Oui c’est une différence que j’ai : j’ai des pieds de canard, qui font que j’ai enfin compris à 45 ans que les chaussures qui me vont en largeur, sont des chaussures prévues pour les hommes.

Et il y a juste un petit problème c’est que je chausse du 39 et que les modèles hommes commencent au 40 ou 41 le plus souvent.

Bref, c’est une galère de me chausser depuis toujours.

Pourquoi je choisis de vous parler de ça ? Et bien parce que c’est une petite différence de rien du tout, mais dont les conclusions, appliquées à toute nos différences, peuvent être porteuses d’une autre façon de vivre. Si, si : carrément !

Le plus lointain souvenir de mes pieds larges, ce sont les boutiques que j’ai faites avec une amie alors que j’étais encore au collège. Elle me montrait plein de chaussures et me disait : « essaie celle -là » , « mais non elles vont être vraiment trop fines pour moi » « mais si essaie »

Je ne sais pas si vous voyez l’essai de la pantoufle de verre par l’horrible fausse soeur dans Cendrillon : et bien lorsque je l’ai essayé, ça  a donné à peu près le même résultat, mais en largeur.

J’avais un orteil en trop 😉

Bref mon pied était ratatiné dans les modèles classiques et je me retrouvais à choisir mes chaussures par défaut, en cherchant avant tout une chaussure dans laquelle je pouvais rentrer.

Tout ceci parle aussi de cette norme qui a choisi que les femmes auraient des pieds fins, parce qu’on les veut en talons hauts, parce que ça fait classe et que ce sont les codes que la société valorise.

A la rigueur, à partir de 70 ans je veux bien que tu ais les pieds larges, donc tu peux aller te chausser chez Mephisto si tu veux.
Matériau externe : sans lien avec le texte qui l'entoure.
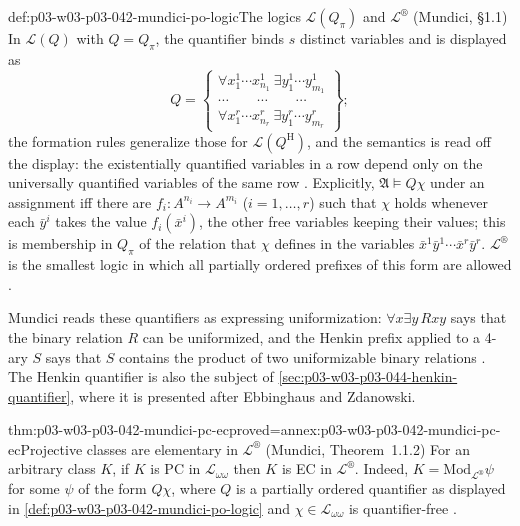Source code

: \begin{hbdefinition}{def:p03-w03-p03-042-mundici-po-logic}{The logics \(\mathscr L(Q_\pi)\) and \(\mathscr L^{\circledR}\) (Mundici, \S1.1)}
In \(\mathscr L(Q)\) with \(Q=Q_\pi\), the quantifier binds \(s\) distinct
variables and is displayed as
\[
 Q=\begin{Bmatrix}\forall x^1_1\cdots x^1_{n_1}\ \exists y^1_1\cdots
 y^1_{m_1}\\ \cdots\qquad\cdots\qquad\cdots\\ \forall x^r_1\cdots
 x^r_{n_r}\ \exists y^r_1\cdots y^r_{m_r}\end{Bmatrix};
\]
the formation rules generalize those for \(\mathscr L(Q^{\mathrm H})\), and
the semantics is read off the display: the existentially quantified
variables in a row depend only on the universally quantified variables of
the same row \cite[p.~213]{Mundici1985OtherQuantifiers}.  Explicitly,
\(\mathfrak A\models Q\chi\) under an assignment iff there are
\(f_i:A^{n_i}\to A^{m_i}\) (\(i=1,\ldots,r\)) such that \(\chi\) holds
whenever each \(\bar y^i\) takes the value \(f_i(\bar x^i)\), the other
free variables keeping their values; this is membership in \(Q_\pi\) of
the relation that \(\chi\) defines in the variables \(\bar x^1\bar
y^1\cdots\bar x^r\bar y^r\).  \(\mathscr L^{\circledR}\) is the smallest
logic in which all partially ordered prefixes of this form are allowed
\cite[p.~213]{Mundici1985OtherQuantifiers}.
\end{hbdefinition}

Mundici reads these quantifiers as expressing uniformization: \(\forall x
\exists y\,Rxy\) says that the binary relation \(R\) can be uniformized,
and the Henkin prefix applied to a 4-ary \(S\) says that \(S\) contains the
product of two uniformizable binary relations
\cite[pp.~212--213]{Mundici1985OtherQuantifiers}.  The Henkin quantifier is
also the subject of \cref{sec:p03-w03-p03-044-henkin-quantifier}, where it
is presented after Ebbinghaus and Zdanowski.

\begin{hbtheorem}{thm:p03-w03-p03-042-mundici-pc-ec}{proved=annex:p03-w03-p03-042-mundici-pc-ec}{Projective classes are elementary in \(\mathscr L^{\circledR}\) (Mundici, Theorem~1.1.2)}
For an arbitrary class \(K\), if \(K\) is PC in \(\mathscr L_{\omega\omega}\)
then \(K\) is EC in \(\mathscr L^{\circledR}\).  Indeed,
\(K=\mathrm{Mod}_{\mathscr L^{\circledR}}\psi\) for some \(\psi\) of the
form \(Q\chi\), where \(Q\) is a partially ordered quantifier as displayed
in \cref{def:p03-w03-p03-042-mundici-po-logic} and \(\chi\in\mathscr
L_{\omega\omega}\) is quantifier-free
\cite[p.~213]{Mundici1985OtherQuantifiers}.
\end{hbtheorem}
Et bien moi je ne souhaite pas me chausser chez Mephisto même si je n’ai rien contre eux, et je ne souhaite pas non plus être ratatinée dans mes chaussures.

Face à cette situation, je suis passée par plein de choix différents au cours de ma vie. Et notamment par le fait de chercher des modèles à talons, car je les trouvais classes les femmes qui mettaient des talons au bureau. Et puis dès que je mettais des talons, même pas très hauts, je sentais cette posture qui me faisait me sentir femme, un peu comme si d’un coup ça boostait mon égo. Je suis même allée un jour jusqu’à mettre un tailleur assez classe (pantalon tout de même) avec des talons assez hauts. Ça faisait très working girl. C’est ce que l’on m’a renvoyé et qui m’a fait réaliser que ce n’était pas moi du tout et que j’allais arrêter ce style immédiatement.
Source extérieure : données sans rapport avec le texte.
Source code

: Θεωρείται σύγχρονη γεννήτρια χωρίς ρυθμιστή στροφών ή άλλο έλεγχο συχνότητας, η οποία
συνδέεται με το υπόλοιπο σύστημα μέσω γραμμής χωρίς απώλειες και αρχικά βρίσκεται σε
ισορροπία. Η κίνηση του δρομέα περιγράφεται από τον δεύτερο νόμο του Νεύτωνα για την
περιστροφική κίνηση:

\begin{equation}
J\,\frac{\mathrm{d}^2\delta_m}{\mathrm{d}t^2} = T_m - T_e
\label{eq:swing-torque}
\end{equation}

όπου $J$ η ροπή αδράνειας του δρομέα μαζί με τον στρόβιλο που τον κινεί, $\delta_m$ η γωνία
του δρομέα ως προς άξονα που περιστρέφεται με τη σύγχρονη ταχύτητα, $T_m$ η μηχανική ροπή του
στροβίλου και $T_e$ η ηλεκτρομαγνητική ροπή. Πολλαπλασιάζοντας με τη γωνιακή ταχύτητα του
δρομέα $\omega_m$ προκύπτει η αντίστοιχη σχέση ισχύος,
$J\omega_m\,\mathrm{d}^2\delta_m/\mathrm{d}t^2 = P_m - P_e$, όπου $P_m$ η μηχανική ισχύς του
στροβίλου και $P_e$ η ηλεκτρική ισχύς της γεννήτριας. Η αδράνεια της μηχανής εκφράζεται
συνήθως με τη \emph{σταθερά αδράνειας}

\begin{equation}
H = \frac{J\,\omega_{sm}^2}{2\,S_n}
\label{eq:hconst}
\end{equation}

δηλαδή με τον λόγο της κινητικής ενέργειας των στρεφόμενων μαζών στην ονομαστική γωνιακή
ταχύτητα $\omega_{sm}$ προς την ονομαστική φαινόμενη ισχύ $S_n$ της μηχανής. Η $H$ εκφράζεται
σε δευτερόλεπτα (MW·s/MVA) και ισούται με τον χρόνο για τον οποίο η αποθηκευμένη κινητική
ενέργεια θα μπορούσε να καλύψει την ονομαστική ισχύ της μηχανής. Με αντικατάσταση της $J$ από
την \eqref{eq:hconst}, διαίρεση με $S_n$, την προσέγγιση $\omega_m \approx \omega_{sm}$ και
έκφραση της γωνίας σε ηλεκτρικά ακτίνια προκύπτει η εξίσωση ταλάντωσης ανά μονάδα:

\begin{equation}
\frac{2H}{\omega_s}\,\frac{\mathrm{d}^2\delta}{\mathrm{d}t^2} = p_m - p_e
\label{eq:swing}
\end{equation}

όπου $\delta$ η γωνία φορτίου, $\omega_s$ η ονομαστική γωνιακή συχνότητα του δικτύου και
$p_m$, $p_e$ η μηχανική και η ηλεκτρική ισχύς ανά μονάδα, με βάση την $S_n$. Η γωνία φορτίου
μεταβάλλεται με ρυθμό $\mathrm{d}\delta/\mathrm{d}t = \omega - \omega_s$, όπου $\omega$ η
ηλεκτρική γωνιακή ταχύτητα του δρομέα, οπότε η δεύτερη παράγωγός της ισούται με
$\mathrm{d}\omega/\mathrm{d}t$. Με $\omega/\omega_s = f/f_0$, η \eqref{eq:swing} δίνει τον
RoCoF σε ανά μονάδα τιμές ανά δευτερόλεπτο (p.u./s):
Du coup les talons hauts sont restés cantonnées à des expériences comme les mariages. Et autant la belle robe c’était une super idée car j’ai aimé la porter pour l’occasion. Autant, cette volonté de porter absolument des talons n’était vraiment pas une bonne idée : cela m’a empêché de danser jusqu’au bout de la nuit au mariage de deux amis qui me sont très très chers. A tel point que j’étais leur témoin d’ailleurs 😉. Voici ce qui s’est passé :

J’ai voulu faire la belle pendant tout le début de soirée en tenant au max avec mes « belles chaussures à talons ». Au moment où j’avais tellement mal que j’ai décidé de les enlever, je ressentais une tension terrible sur la voute plantaire lorsque je posais mon pied à plat.
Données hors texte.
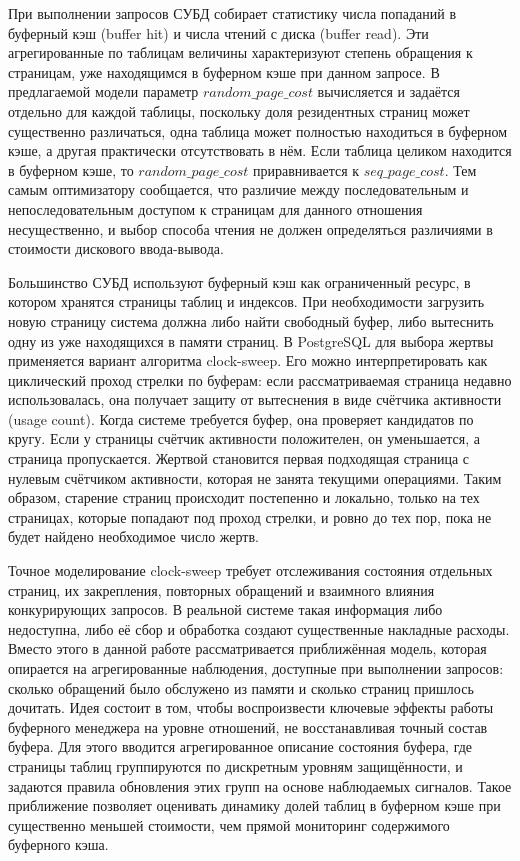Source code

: При выполнении запросов СУБД собирает статистику числа попаданий в буферный кэш (buffer hit) и числа чтений с диска (buffer read). Эти агрегированные по таблицам величины характеризуют степень обращения к страницам, уже находящимся в буферном кэше при данном запросе. В предлагаемой модели параметр \(random\_page\_cost\) вычисляется и задаётся отдельно для каждой таблицы, поскольку доля резидентных страниц может существенно различаться, одна таблица может полностью находиться в буферном кэше, а другая практически отсутствовать в нём. Если таблица целиком находится в буферном кэше, то \(random\_page\_cost\) приравнивается к \(seq\_page\_cost\). Тем самым оптимизатору сообщается, что различие между последовательным и непоследовательным доступом к страницам для данного отношения несущественно, и выбор способа чтения не должен определяться различиями в стоимости дискового ввода-вывода.

Большинство СУБД используют буферный кэш как ограниченный ресурс, в котором хранятся страницы таблиц и индексов. При необходимости загрузить новую страницу система должна либо найти свободный буфер, либо вытеснить одну из уже находящихся в памяти страниц. В PostgreSQL для выбора жертвы применяется вариант алгоритма clock-sweep. Его можно интерпретировать как циклический проход стрелки по буферам: если рассматриваемая страница недавно использовалась, она получает защиту от вытеснения в виде счётчика активности (usage count). Когда системе требуется буфер, она проверяет кандидатов по кругу. Если у страницы счётчик активности положителен, он уменьшается, а страница пропускается. Жертвой становится первая подходящая страница с нулевым счётчиком активности, которая не занята текущими операциями. Таким образом, старение страниц происходит постепенно и локально, только на тех страницах, которые попадают под проход стрелки, и ровно до тех пор, пока не будет найдено необходимое число жертв.

Точное моделирование clock-sweep требует отслеживания состояния отдельных страниц, их закрепления, повторных обращений и взаимного влияния конкурирующих запросов. В реальной системе такая информация либо недоступна, либо её сбор и обработка создают существенные накладные расходы. Вместо этого в данной работе рассматривается приближённая модель, которая опирается на агрегированные наблюдения, доступные при выполнении запросов: сколько обращений было обслужено из памяти и сколько страниц пришлось дочитать. Идея состоит в том, чтобы воспроизвести ключевые эффекты работы буферного менеджера на уровне отношений, не восстанавливая точный состав буфера. Для этого вводится агрегированное описание состояния буфера, где страницы таблиц группируются по дискретным уровням защищённости, и задаются правила обновления этих групп на основе наблюдаемых сигналов. Такое приближение позволяет оценивать динамику долей таблиц в буферном кэше при существенно меньшей стоимости, чем прямой мониторинг содержимого буферного кэша.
Et ça m’a empêché de danser.

Voici le type de sacrifice que je me suis retrouvée à faire pour des raisons esthétiques ! Et quand je vois le peu d’importance que ce thème a dans ma vie, je n’imagine même pas ce que ça peut donner pour les autres.

C’est quoi cette histoire avec l’esthétique. Pourquoi ce serait le truc le plus important du monde ?

Pourquoi avec une esthétique qui correspond à la norme on est tout de suite valorisé et encensé et que si ce n’est pas le cas c’est presque comme si d’un coup on avait plus la même valeur ! Mais ça sort d’où ce truc ?

A quel moment on a créé ça comme dictat dans la société ? Et selon quels critères ?

Alors voilà : pour une question d’esthétique je me suis gâchée le moment de danse du mariage de mes supers amis. Et j’aime vraiment danser et les mariés aussi. 

La vie a voulu que dans la deuxième partie de ma vie, j’ai un mari qui fasse à peu près ma taille.

Du coup je ne voyais pas trop l’intérêt de mettre des talons, même si certaines femmes très grandes le fond et que je trouve ça parfait si c’est leur choix. Je crois surtout que ça m’a donné un super prétexte pour reléguer les chaussures à talon au placard et ne plus jamais en porter.

Et en fait, je me suis rendu compte que je rêvais de ça depuis toujours. J’aime les boots, j’aime avoir les deux pieds à plat. J’aime être libre de faire de longs trajets à pied dès que j’en ressens l’envie. J’aime aussi beaucoup le contraste d’une tenue féminine avec des grosses chaussures, comme une robe avec des boots ou des baskets. Quand je m’habille comme ça je suis vraiment, 100% moi !

La question que je me pose c’est pourquoi il a fallu que je « presque loupe » le mariage de mes meilleurs amis, puis que mon mari soit pile à ma taille pour que je réalise ça ?

Pourquoi n’aurais-je pas pu me demander depuis le début : « c’est quoi les chaussures qui t’éclatent ? »

Ah oui, si, je sais, évidemment : parce que ça ne correspondait pas à la façon dont il « fallait » s’habiller en entreprise, ou dans les mariages ! Parce que cette esthétique occupe tant de place : à tel point que l’image qu’on a de vous devient parfois plus importante que ce que vous êtes ou vous faites vraiment !

Je me souviens encore le conseil d’une collègue qui me disait à quel point c’était essentiel d’avoir des chaussures parfaitement cirées pour l’évolution de ma carrière ! Et bien moi j’ai ressenti à quel point je me fichais et du cirage de mes chaussures, et de mon évolution ! Car si c’est pour la couleur de mes chaussures que j’évolue, franchement ça ne m’intéresse pas du tout !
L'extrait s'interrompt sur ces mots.